What you are asked to do: Give the records again. Keep them exact and leave out the images.

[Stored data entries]
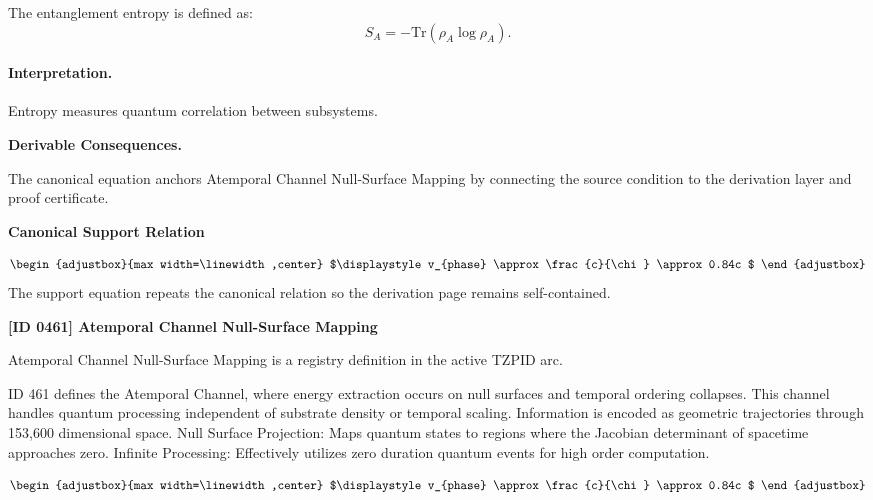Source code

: The entanglement entropy is defined as:
\begin{equation}
S_A = -\mathrm{Tr}(\rho_A \log \rho_A).
\end{equation}

\paragraph{Interpretation.}
Entropy measures quantum correlation between subsystems.

\par\vspace{0.35em}
\noindent\textbf{Derivable Consequences.}\quad
\begingroup
\footnotesize
\raggedright
The canonical equation anchors Atemporal Channel Null-Surface Mapping by connecting the source condition to the derivation layer and proof certificate.
\par\endgroup

\noindent\textbf{Canonical Support Relation}\par
\[
\begin{adjustbox}{max width=\linewidth,center}
$\displaystyle
v_{phase} \approx \frac{c}{\chi} \approx 0.84c
$
\end{adjustbox}
\]
\noindent The support equation repeats the canonical relation so the derivation page remains self-contained.\par

\clearpage
\noindent\textbf{[ID 0461] Atemporal Channel Null-Surface Mapping}\par
\vspace{0.35em}
\begingroup\small
{}
Atemporal Channel Null-Surface Mapping is a registry definition in the active TZPID arc.

ID 461 defines the Atemporal Channel, where energy extraction occurs on null surfaces and temporal ordering collapses. This channel handles quantum processing independent of substrate density or temporal scaling. Information is encoded as geometric trajectories through 153,600 dimensional space. Null Surface Projection: Maps quantum states to regions where the Jacobian determinant of spacetime approaches zero. Infinite Processing: Effectively utilizes zero duration quantum events for high order computation.

\[
\begin{adjustbox}{max width=\linewidth,center}
$\displaystyle
v_{phase} \approx \frac{c}{\chi} \approx 0.84c
$
\end{adjustbox}
\]

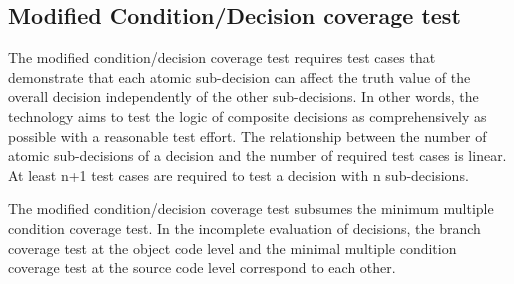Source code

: \documentclass[master,english,smartquotes,apa]{hgbthesis}
\begin{document}
	\subsection{Modified Condition/Decision coverage test}

	The modified condition/decision coverage test requires test cases that demonstrate that each atomic sub-decision can affect the truth value of the overall decision independently of the other sub-decisions. In other words, the technology aims to test the logic of composite decisions as comprehensively as possible with a reasonable test effort. The relationship between the number of atomic sub-decisions of a decision and the number of required test cases is linear. At least n+1 test cases are required to test a decision with n sub-decisions.



	The modified condition/decision coverage test subsumes the minimum multiple condition coverage test. In the incomplete evaluation of decisions, the branch coverage test at the object code level and the minimal multiple condition coverage test at the source code level correspond to each other.


\end{document}
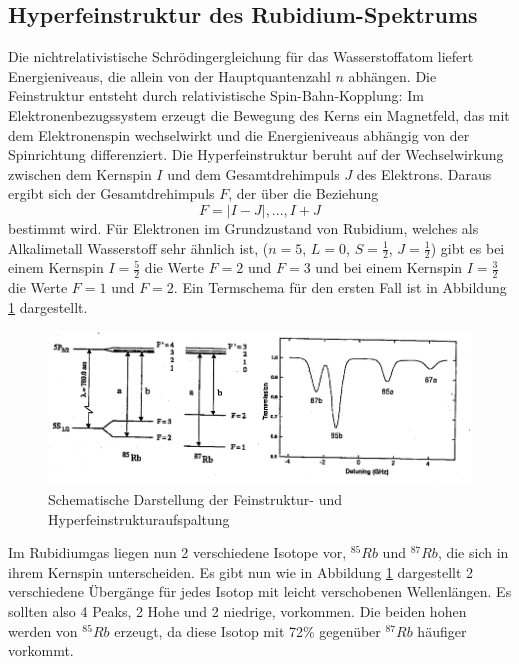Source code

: \subsection{Hyperfeinstruktur des Rubidium-Spektrums}
Die nichtrelativistische Schrödingergleichung für das Wasserstoffatom liefert Energieniveaus, die allein von der Hauptquantenzahl \(n\) abhängen. Die Feinstruktur entsteht durch relativistische Spin-Bahn-Kopplung: 
Im Elektronenbezugssystem erzeugt die Bewegung des Kerns ein Magnetfeld, das mit dem Elektronenspin wechselwirkt und die Energieniveaus abhängig von der Spinrichtung differenziert.
Die Hyperfeinstruktur beruht auf der Wechselwirkung zwischen dem Kernspin \(I\) und dem Gesamtdrehimpuls \(J\) des Elektrons. Daraus ergibt sich der Gesamtdrehimpuls \(F\), der über die Beziehung 
\[
F = |I - J|, ..., I + J
\]
bestimmt wird. Für Elektronen im Grundzustand von Rubidium, welches als Alkalimetall Wasserstoff sehr ähnlich ist, (\(n=5\), \(L=0\), \(S=\frac{1}{2}\), \(J=\frac{1}{2}\)) gibt es bei einem Kernspin \(I=\frac{5}{2}\) die Werte \(F=2\) und \(F=3\)
und bei einem Kernspin \(I=\frac{3}{2}\) die Werte \(F=1\) und \(F=2\). Ein Termschema für den ersten Fall ist in Abbildung \ref{fig:Feinstruktur} dargestellt.
\begin{figure}
    \centering
    \includegraphics[width=\textwidth]{pictures/Term.png}
    \caption{Schematische Darstellung der Feinstruktur- und Hyperfeinstrukturaufspaltung}
    \label{fig:Feinstruktur}
\end{figure}
Im Rubidiumgas liegen nun 2 verschiedene Isotope vor, \(^{85}Rb\) und \(^{87}Rb\), die sich in ihrem Kernspin unterscheiden. Es gibt nun wie in 
Abbildung \ref{fig:Feinstruktur} dargestellt 2 verschiedene Übergänge für jedes Isotop mit leicht verschobenen Wellenlängen. Es sollten also 4 Peaks, 2 Hohe und 2 niedrige, vorkommen.
Die beiden hohen werden von \(^{85}Rb\) erzeugt, da diese Isotop mit 72\% gegenüber \(^{87}Rb\) häufiger vorkommt. 
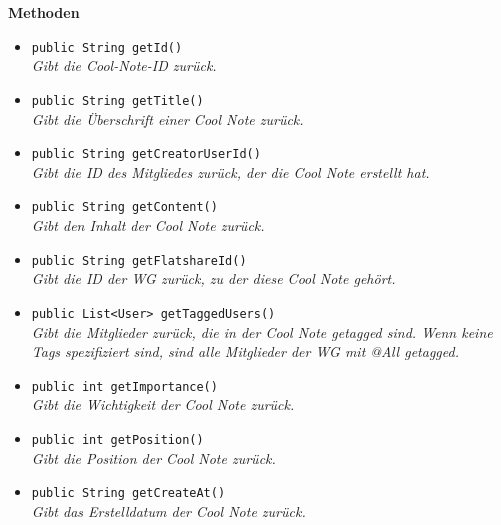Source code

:	\textbf{Methoden}
	\begin{itemize}
		\item\texttt{{public String getId()}}\\
		\textit{Gibt die Cool-Note-ID zurück.}\\
		
		\item\texttt{{public String getTitle()}}\\
		\textit{Gibt die Überschrift einer Cool Note zurück.}\\
		
		\item\texttt{{public String getCreatorUserId()}}\\
		\textit{Gibt die ID des Mitgliedes zurück, der die Cool Note erstellt hat.}\\
		
		\item\texttt{{public String getContent()}}\\
		\textit{Gibt den Inhalt der Cool Note zurück.}\\
		
		\item\texttt{{public String getFlatshareId()}}\\
		\textit{Gibt die ID der WG zurück, zu der diese Cool Note gehört.}\\
		
		\item\texttt{{public List<User> getTaggedUsers()}}\\
		\textit{Gibt die Mitglieder zurück, die in der Cool Note getagged sind. Wenn keine Tags spezifiziert sind, sind alle Mitglieder der WG mit @All getagged.}\\
		
		\item\texttt{public int getImportance()}\\
		\textit{Gibt die Wichtigkeit der Cool Note zurück.}\\
		
		\item\texttt{{public int getPosition()}}\\
		\textit{Gibt die Position der Cool Note zurück.}\\
		
		\item\texttt{{public String getCreateAt()}}\\
		\textit{Gibt das Erstelldatum der Cool Note zurück.}\\
	\end{itemize}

Output below:
Source code

: The entanglement entropy is defined as:
\begin{equation}
S_A = -\mathrm{Tr}(\rho_A \log \rho_A).
\end{equation}

\paragraph{Interpretation.}
Entropy measures quantum correlation between subsystems.

\par\vspace{0.35em}
\noindent\textbf{Derivable Consequences.}\quad
\begingroup
\footnotesize
\raggedright
The canonical equation anchors Atemporal Channel Null-Surface Mapping by connecting the source condition to the derivation layer and proof certificate.
\par\endgroup

\noindent\textbf{Canonical Support Relation}\par
\[
\begin{adjustbox}{max width=\linewidth,center}
$\displaystyle
v_{phase} \approx \frac{c}{\chi} \approx 0.84c
$
\end{adjustbox}
\]
\noindent The support equation repeats the canonical relation so the derivation page remains self-contained.\par

\clearpage
\noindent\textbf{[ID 0461] Atemporal Channel Null-Surface Mapping}\par
\vspace{0.35em}
\begingroup\small
{}
Atemporal Channel Null-Surface Mapping is a registry definition in the active TZPID arc.

ID 461 defines the Atemporal Channel, where energy extraction occurs on null surfaces and temporal ordering collapses. This channel handles quantum processing independent of substrate density or temporal scaling. Information is encoded as geometric trajectories through 153,600 dimensional space. Null Surface Projection: Maps quantum states to regions where the Jacobian determinant of spacetime approaches zero. Infinite Processing: Effectively utilizes zero duration quantum events for high order computation.

\[
\begin{adjustbox}{max width=\linewidth,center}
$\displaystyle
v_{phase} \approx \frac{c}{\chi} \approx 0.84c
$
\end{adjustbox}
\]

Source code

: \documentclass[master,english,smartquotes,apa]{hgbthesis}
\begin{document}
	\subsection{Modified Condition/Decision coverage test}

	The modified condition/decision coverage test requires test cases that demonstrate that each atomic sub-decision can affect the truth value of the overall decision independently of the other sub-decisions. In other words, the technology aims to test the logic of composite decisions as comprehensively as possible with a reasonable test effort. The relationship between the number of atomic sub-decisions of a decision and the number of required test cases is linear. At least n+1 test cases are required to test a decision with n sub-decisions.



	The modified condition/decision coverage test subsumes the minimum multiple condition coverage test. In the incomplete evaluation of decisions, the branch coverage test at the object code level and the minimal multiple condition coverage test at the source code level correspond to each other.


\end{document}
Source code

: \subsection{Hyperfeinstruktur des Rubidium-Spektrums}
Die nichtrelativistische Schrödingergleichung für das Wasserstoffatom liefert Energieniveaus, die allein von der Hauptquantenzahl \(n\) abhängen. Die Feinstruktur entsteht durch relativistische Spin-Bahn-Kopplung: 
Im Elektronenbezugssystem erzeugt die Bewegung des Kerns ein Magnetfeld, das mit dem Elektronenspin wechselwirkt und die Energieniveaus abhängig von der Spinrichtung differenziert.
Die Hyperfeinstruktur beruht auf der Wechselwirkung zwischen dem Kernspin \(I\) und dem Gesamtdrehimpuls \(J\) des Elektrons. Daraus ergibt sich der Gesamtdrehimpuls \(F\), der über die Beziehung 
\[
F = |I - J|, ..., I + J
\]
bestimmt wird. Für Elektronen im Grundzustand von Rubidium, welches als Alkalimetall Wasserstoff sehr ähnlich ist, (\(n=5\), \(L=0\), \(S=\frac{1}{2}\), \(J=\frac{1}{2}\)) gibt es bei einem Kernspin \(I=\frac{5}{2}\) die Werte \(F=2\) und \(F=3\)
und bei einem Kernspin \(I=\frac{3}{2}\) die Werte \(F=1\) und \(F=2\). Ein Termschema für den ersten Fall ist in Abbildung \ref{fig:Feinstruktur} dargestellt.
\begin{figure}
    \centering
    \includegraphics[width=\textwidth]{pictures/Term.png}
    \caption{Schematische Darstellung der Feinstruktur- und Hyperfeinstrukturaufspaltung}
    \label{fig:Feinstruktur}
\end{figure}
Im Rubidiumgas liegen nun 2 verschiedene Isotope vor, \(^{85}Rb\) und \(^{87}Rb\), die sich in ihrem Kernspin unterscheiden. Es gibt nun wie in 
Abbildung \ref{fig:Feinstruktur} dargestellt 2 verschiedene Übergänge für jedes Isotop mit leicht verschobenen Wellenlängen. Es sollten also 4 Peaks, 2 Hohe und 2 niedrige, vorkommen.
Die beiden hohen werden von \(^{85}Rb\) erzeugt, da diese Isotop mit 72\% gegenüber \(^{87}Rb\) häufiger vorkommt. 
Source code

:	\textbf{Methoden}
	\begin{itemize}
		\item\texttt{{public String getId()}}\\
		\textit{Gibt die Cool-Note-ID zurück.}\\
		
		\item\texttt{{public String getTitle()}}\\
		\textit{Gibt die Überschrift einer Cool Note zurück.}\\
		
		\item\texttt{{public String getCreatorUserId()}}\\
		\textit{Gibt die ID des Mitgliedes zurück, der die Cool Note erstellt hat.}\\
		
		\item\texttt{{public String getContent()}}\\
		\textit{Gibt den Inhalt der Cool Note zurück.}\\
		
		\item\texttt{{public String getFlatshareId()}}\\
		\textit{Gibt die ID der WG zurück, zu der diese Cool Note gehört.}\\
		
		\item\texttt{{public List<User> getTaggedUsers()}}\\
		\textit{Gibt die Mitglieder zurück, die in der Cool Note getagged sind. Wenn keine Tags spezifiziert sind, sind alle Mitglieder der WG mit @All getagged.}\\
		
		\item\texttt{public int getImportance()}\\
		\textit{Gibt die Wichtigkeit der Cool Note zurück.}\\
		
		\item\texttt{{public int getPosition()}}\\
		\textit{Gibt die Position der Cool Note zurück.}\\
		
		\item\texttt{{public String getCreateAt()}}\\
		\textit{Gibt das Erstelldatum der Cool Note zurück.}\\
	\end{itemize}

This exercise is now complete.